Semen was evaluated for progressive motility, viability and membrane integrity at three stage i.e. after dilution and addition of BHT (0, 0.5 and 1.0 mM) (Stage I), after equilibration at 4-50C for 4h (Stage II) and after 24 h of cryopreservation or post thaw (Stage III). After 24 h of cryopreservation, the straws were thawed at 37°C for 45 s. After thawing the semen was evaluated for progressive motility, sperm viability and sperm membrane integrity (HOST) in the control and test samples (T1 and T2). Progressive motility was observed on a thermostatically regulated stage, whereas, the sperm membrane integrity was evaluated by exposing the sperms to hypo-osmotic solution (150 mOsmol/L) (Jeyendran et al., 1984). Sperm viability was observed by Eosin-Nigrosin staining.

Statistical Analysis

The data generated from the experiment was analysed statistically (Snedecor and Cochran, 1989) by using SPSS computer package. Effect of BHT (antioxidant) on semen quality was analyzed using two-way analysis of variance and significance was tested at 5% level (p<0.05).

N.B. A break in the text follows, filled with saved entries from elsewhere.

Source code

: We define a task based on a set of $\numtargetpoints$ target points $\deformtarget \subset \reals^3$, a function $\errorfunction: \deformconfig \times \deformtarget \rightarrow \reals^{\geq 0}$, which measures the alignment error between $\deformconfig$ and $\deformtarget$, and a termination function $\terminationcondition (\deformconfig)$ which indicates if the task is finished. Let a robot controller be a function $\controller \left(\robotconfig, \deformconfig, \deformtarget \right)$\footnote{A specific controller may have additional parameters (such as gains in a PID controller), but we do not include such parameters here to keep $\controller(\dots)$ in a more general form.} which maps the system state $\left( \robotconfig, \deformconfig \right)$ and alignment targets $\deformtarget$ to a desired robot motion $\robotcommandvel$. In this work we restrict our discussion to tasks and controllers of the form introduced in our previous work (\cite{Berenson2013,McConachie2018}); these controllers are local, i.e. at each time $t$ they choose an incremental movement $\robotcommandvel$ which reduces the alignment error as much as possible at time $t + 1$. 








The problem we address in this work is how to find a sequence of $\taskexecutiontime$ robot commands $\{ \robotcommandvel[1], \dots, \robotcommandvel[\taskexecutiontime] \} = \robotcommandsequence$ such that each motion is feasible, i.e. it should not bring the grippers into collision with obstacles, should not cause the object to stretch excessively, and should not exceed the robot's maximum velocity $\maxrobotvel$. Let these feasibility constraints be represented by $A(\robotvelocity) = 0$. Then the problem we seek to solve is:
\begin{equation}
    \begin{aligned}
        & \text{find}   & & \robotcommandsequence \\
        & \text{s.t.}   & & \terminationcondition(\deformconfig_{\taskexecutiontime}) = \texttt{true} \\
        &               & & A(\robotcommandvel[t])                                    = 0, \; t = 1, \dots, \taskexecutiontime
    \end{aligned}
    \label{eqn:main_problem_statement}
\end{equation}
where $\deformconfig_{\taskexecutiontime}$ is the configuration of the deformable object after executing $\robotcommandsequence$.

Mean per cent progressive motility was significantly (p<0.05) higher at all three stages in T2(supplemented with 1mM BHT) compared to control. At stage III, Tshowed significantly (p<0.05) higher progressive motility compared to other groups. The per cent viability was also significantly (p<0.05) higher in T2 at all three stages (stage I stage II and stage III) compared to T1 and control. The mean per cent membrane stable spermatozoa were also significant (p<0.05) higher in T2 at all three stages (stage I stage II and stage III) as compared to T1 and control.

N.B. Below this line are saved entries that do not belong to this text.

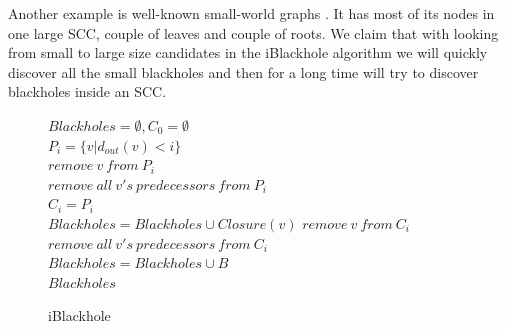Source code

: \documentclass{svproc}
\begin{document}
Another example is well-known small-world graphs \cite{watts1999networks}. It has most of its nodes in one large SCC, couple of leaves and couple of roots.
We claim that with looking from small to large size candidates in the iBlackhole algorithm we will quickly discover all the small blackholes and then for a long time will try to discover blackholes inside an SCC.

\begin{figure}[H]
	\begin{center}
		\begin{algorithm}[H]
			\SetAlgoLined

                        $Blackholes = \emptyset, C_0 = \emptyset$ \\
                         {
                            $P_i = \{v | d_{out}(v) < i\}$  
                             \\
                             {
                                 {
                                     {
                                        $remove\ v\ from\ P_i$\\
                                        $remove\ all\ v's\ predecessors\ from\ P_i$\\
                                    }
                                }
                            }
                        }
                        $C_i = P_i$   \\
                         {
                             {
                                $Blackholes = Blackholes \cup Closure(v)$
                            }
                             {
                                $remove\ v\ from\ C_i$ \\
                                $remove\ all\ v's\ predecessors\ from\ C_i$ \\
                            }
                        }
                         {
                             {
                                 {
                                    $Blackholes = Blackholes \cup B$ \\
                                }
                            }
                        }
                        \Return $Blackholes$
			\label{alg:iblackhole}
			\caption{iBlackhole}
		\end{algorithm}
	\end{center}
\end{figure}
\end{document}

Sperm membrane integrity is the index of sperm function. Loss in the membrane permeability is a common limitation during freezing and thawing due to the per-oxidative damage caused by free radicals and dilution of antioxidant defense (Khalifa et al., 2008). The membrane intactness can be retained by increasing the antioxidant defense and subsequent reduction in free radical mediated oxidative damage to the cells (Andreea, A. and Stela, Z. 2010). Progressive motility serves as the index of fertilization (Ball et al., 2010). Post thaw viability of the sperms is always a challenging step because 30 to 40% viability of the sperms are decreased at the time of freezing and thawing, associated due to changes in the temperature, and ultra-low temperature maintained during cryopreservation (Watson 2000).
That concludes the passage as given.